La historia nos muestra cómo avanzamos desde los árboles a las cavernas y el fuego, de las canoas a los galeones y así sucesivamente mientras nos acercamos a ser `dioses´, pero ni alcanzamos la utopía ni la felicidad. Más bien permanecemos insatisfechos, infelices, a veces desilusionados, lejos de mejorar. En ocasiones incluso seguimos estáticos y sin avanzar. El Sapiens ni siquiera sabe “en qué desea convertirse” (Harari).
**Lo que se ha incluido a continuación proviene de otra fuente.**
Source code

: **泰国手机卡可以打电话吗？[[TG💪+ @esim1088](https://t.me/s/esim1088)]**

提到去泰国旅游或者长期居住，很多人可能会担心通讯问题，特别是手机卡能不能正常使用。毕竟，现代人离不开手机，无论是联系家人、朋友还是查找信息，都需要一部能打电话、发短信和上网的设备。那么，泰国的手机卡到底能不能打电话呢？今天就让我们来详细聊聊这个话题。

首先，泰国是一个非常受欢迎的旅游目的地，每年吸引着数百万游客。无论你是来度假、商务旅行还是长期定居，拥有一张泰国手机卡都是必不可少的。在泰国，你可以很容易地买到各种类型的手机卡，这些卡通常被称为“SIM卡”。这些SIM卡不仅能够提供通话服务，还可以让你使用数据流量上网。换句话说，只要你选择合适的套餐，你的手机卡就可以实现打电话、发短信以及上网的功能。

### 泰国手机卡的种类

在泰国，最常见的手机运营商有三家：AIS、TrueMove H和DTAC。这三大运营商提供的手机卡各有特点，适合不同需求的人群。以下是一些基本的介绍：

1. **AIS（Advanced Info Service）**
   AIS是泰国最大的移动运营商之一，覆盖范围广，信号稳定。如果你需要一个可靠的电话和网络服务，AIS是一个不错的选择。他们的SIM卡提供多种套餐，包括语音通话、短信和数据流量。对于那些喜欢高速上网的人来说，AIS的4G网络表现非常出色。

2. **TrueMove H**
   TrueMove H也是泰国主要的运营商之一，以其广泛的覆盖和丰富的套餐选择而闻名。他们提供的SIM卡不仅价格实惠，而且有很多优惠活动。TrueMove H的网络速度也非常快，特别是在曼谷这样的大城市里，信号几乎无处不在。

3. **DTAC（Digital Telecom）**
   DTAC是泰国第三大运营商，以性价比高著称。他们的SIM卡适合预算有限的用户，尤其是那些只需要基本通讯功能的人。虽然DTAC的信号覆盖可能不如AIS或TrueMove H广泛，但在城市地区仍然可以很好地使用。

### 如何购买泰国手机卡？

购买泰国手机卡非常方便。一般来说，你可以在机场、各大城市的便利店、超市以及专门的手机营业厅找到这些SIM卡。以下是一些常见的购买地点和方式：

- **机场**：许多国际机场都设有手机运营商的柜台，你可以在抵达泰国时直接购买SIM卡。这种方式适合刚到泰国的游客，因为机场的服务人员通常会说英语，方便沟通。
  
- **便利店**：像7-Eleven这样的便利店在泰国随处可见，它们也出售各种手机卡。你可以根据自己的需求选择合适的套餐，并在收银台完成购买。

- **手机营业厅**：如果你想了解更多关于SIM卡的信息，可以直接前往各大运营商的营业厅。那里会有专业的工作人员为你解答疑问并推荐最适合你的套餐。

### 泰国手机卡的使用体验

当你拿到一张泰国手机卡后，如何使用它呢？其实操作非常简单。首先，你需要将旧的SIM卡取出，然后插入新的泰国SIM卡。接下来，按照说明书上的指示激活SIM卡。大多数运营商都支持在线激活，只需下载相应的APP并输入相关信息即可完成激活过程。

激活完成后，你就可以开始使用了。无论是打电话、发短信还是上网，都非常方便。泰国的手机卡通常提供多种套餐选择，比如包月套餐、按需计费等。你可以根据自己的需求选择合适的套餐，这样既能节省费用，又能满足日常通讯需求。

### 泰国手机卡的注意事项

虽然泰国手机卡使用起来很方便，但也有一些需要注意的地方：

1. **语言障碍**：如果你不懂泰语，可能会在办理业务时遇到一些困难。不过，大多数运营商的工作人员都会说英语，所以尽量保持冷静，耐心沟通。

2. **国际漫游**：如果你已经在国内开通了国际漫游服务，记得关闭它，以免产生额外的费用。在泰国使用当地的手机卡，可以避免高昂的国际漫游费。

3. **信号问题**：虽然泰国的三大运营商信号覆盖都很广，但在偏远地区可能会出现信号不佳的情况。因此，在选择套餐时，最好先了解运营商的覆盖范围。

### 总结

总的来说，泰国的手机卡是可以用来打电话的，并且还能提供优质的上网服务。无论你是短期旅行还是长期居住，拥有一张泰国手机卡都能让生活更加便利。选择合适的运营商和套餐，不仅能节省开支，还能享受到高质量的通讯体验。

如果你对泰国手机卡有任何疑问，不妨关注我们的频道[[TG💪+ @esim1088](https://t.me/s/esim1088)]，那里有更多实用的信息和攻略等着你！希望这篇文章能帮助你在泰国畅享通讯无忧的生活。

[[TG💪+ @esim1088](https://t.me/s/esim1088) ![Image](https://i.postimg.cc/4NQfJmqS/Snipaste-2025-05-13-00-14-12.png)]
En ese contexto de desafíos e incertidumbres, finalizo recordando cuánta razón tenía ese fraile mendicante revestido de pobreza y humildad que fue Tomás, al fundamentar cuanto sabemos, hacemos y deseamos en el ser supremo al que a diario significamos. Él nos descubre la verdad según la cual “el secreto de la existencia humana no es solo vivir, sino tener algo por lo que vivir” (Dostoyevski). Sea ese “algo” -o más bien `alguien´, diría yo- la respuesta última a una debatida cuestión que no solo es de índole ontológica (Anselmo de Canterbury, Descartes), sino sobre todo existencial. “La cosa” heidegeriana es y sigue siendo, tanto “to be or not to be”, como Logos o absurdo.